Asimov's Science Fiction, April/May 2008
240 pages
My March 2008 issue of Asimov's apparently never reached me. I only noticed this fact now--two years too late to complain to Asimov's or to Regal Publishers' Services, the company that manages my subscription. Or rather, that company that used to mismanage my subscription. Gah. I'm through dealing with this. My subscription has long since lapsed, and this April/May double issue is the final issue of Asimov's that I will read. No more disappointing magazines stuffed full of incomprehensible fantasy drivel.
Sure, there are some good stories that I'll miss. I enjoyed The Room of Lost Souls in this issue, but that was really the only good story. An Alien Heresy was intriguing, but the author--though he tried--never convinced me that it was anything more than an anti-religious screed.
- Novella: The Room of Lost Souls, by Kristine Kathryn Rusch - Sequel to Diving Into the Wreck. Our narrator accepts a job to explore the Room of Lost Souls on an abandoned space station, a room from which nobody but our narrator has ever returned alive.
- Novelette: Memory Dog, by Kathleen Ann Goonan - A confusing story told from the point of view of a dog who happens to be the memory repository for Mike, the ex-husband of the dog's owner.
- Novelette: An Alien Heresy, by S.P. Somtow - A medieval priest burns an alien at the stake for the heresy of denying Christ.
- Novelette: Strangers When We Meet, by Kate Wilhelm - An accident leaves Rebecca without the capacity to form new memories, making her the prize subject in professor Edith's memory research, the object of Keith's romantic attentions, and a prime candidate for secret, unethical government experiments.
- Slidin', by Neal Barrett, Jr. - In a post-apocalyptic world full of mutants, a genetically normal child is a threat that must be extinguished.
- The House Left Empty, by Robert Reed - After the collapse of the federal government, self-governing communities keep the social order in their own neighborhoods. A mail delivery to a vacant house leads the neighbors on a search to find the owner and deliver the package.
- An Almanac for the Alien Invaders, by Merrie Haskell - An archaeologist colludes with alien invaders to loot Earth's artistic treasures and send them off to museums on other worlds.

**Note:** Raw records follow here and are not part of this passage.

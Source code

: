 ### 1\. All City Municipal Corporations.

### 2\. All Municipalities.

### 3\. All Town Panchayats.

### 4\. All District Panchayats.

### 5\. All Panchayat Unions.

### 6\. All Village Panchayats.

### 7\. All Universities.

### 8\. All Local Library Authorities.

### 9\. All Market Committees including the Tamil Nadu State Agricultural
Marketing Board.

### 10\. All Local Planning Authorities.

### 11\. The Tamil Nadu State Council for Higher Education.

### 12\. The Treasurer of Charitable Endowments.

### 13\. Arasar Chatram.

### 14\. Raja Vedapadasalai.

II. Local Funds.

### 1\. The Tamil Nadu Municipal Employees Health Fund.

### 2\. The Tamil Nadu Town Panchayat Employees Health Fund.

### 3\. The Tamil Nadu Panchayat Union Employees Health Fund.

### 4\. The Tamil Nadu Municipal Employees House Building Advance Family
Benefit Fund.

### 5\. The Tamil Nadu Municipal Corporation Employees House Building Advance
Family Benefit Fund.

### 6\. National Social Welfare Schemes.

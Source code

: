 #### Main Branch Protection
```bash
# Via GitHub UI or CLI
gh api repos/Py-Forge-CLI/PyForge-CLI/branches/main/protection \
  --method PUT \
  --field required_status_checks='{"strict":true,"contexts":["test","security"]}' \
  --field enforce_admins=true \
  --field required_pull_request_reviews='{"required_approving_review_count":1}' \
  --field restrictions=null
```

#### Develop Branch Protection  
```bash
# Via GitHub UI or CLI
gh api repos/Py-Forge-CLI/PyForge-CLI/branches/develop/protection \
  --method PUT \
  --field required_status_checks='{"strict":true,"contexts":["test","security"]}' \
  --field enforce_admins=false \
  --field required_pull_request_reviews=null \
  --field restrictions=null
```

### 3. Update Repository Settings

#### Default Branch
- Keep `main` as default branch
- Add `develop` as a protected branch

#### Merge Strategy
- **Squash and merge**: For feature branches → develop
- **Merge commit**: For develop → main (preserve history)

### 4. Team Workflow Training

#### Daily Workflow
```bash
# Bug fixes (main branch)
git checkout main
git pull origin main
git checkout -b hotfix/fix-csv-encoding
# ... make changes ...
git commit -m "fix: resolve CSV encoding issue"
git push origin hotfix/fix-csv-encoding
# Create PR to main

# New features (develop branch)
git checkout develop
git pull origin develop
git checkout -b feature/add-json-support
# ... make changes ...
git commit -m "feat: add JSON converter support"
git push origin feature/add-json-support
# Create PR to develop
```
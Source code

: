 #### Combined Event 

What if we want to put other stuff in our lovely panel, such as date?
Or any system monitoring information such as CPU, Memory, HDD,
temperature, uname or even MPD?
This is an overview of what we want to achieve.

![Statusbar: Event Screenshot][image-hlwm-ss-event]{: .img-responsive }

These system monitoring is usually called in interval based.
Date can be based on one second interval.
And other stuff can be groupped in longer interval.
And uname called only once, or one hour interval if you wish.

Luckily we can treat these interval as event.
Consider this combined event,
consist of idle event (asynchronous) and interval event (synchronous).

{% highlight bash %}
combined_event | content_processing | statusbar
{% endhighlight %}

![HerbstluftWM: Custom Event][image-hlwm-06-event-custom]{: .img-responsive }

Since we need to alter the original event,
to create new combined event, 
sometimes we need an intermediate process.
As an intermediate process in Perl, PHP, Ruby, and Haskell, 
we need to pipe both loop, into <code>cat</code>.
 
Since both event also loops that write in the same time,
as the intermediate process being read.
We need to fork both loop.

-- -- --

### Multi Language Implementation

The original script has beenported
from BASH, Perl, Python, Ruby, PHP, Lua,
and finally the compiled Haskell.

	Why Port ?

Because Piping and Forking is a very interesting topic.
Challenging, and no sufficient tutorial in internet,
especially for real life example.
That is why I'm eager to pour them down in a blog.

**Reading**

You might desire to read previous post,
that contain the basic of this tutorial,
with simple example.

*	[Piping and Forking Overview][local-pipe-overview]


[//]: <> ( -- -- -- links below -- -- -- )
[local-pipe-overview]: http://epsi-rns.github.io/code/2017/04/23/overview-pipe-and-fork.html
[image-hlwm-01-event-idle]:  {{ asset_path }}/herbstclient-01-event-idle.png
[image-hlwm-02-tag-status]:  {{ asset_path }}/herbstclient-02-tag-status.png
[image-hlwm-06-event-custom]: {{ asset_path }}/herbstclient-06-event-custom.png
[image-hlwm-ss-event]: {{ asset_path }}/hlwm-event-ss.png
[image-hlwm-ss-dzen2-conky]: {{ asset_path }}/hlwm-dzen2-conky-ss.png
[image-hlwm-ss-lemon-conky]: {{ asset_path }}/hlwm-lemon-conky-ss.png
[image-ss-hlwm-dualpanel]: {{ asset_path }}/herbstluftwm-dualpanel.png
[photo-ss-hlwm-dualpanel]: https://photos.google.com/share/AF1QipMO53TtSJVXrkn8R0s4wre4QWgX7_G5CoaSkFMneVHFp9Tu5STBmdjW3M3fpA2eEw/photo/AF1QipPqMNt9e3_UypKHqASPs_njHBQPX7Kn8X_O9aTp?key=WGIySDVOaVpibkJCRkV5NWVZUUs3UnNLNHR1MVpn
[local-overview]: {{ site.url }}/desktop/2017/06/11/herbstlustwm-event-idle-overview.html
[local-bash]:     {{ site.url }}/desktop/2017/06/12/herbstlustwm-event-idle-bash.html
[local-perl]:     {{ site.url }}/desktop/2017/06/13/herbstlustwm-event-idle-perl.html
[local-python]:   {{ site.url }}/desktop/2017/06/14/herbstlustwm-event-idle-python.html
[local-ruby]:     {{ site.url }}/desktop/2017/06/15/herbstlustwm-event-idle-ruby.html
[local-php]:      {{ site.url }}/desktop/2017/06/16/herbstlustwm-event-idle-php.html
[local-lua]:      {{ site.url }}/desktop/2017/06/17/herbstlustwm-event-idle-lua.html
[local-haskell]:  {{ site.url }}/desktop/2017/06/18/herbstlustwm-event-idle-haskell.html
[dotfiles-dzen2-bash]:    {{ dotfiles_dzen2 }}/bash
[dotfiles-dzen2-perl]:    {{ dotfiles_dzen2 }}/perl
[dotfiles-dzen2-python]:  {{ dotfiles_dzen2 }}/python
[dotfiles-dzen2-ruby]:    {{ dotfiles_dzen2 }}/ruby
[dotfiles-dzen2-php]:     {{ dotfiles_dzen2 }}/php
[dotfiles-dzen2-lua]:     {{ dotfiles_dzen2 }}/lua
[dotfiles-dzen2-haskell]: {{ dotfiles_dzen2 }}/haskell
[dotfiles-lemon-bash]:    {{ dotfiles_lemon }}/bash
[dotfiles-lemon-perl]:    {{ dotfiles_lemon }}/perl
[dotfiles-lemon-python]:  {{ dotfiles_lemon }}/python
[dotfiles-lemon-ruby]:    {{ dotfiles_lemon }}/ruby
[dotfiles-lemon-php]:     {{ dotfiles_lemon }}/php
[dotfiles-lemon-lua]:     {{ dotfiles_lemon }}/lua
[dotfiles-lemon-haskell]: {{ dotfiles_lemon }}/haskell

- An Art, Like Everything Else, by Nick Wolven - Stupid stupid stupid. Even in a simulated reality, death is so hard to face that our protagonist (hero would be a misnomer) cannot let go of his lover, thereby preventing him from dying.
- Ghost Town, by Catherine Wells - A miscalculation about the time dilation effects means that Kaye loses 14 years of subjective Earth time on her deep space trip. Apparently, 14 years is enough to make her an alien and a stranger when she arrives back home. I don't believe it; a decade and a half is a long time, but not that long. The culture doesn't change in 14 years.
- Another Country, by Matthew Johnson - Temporal fissures allow refugees from the past to show up today. But what does the modern world have to offer a Roman boy who cannot fulfill his manhood in this emasculated culture?
- The Advocate, by Barry B. Longyear - A doddering amnesiac uploads his memory pattern to an advocate body, so that the advocate can take care of day-to-day stuff while he spends his time writing.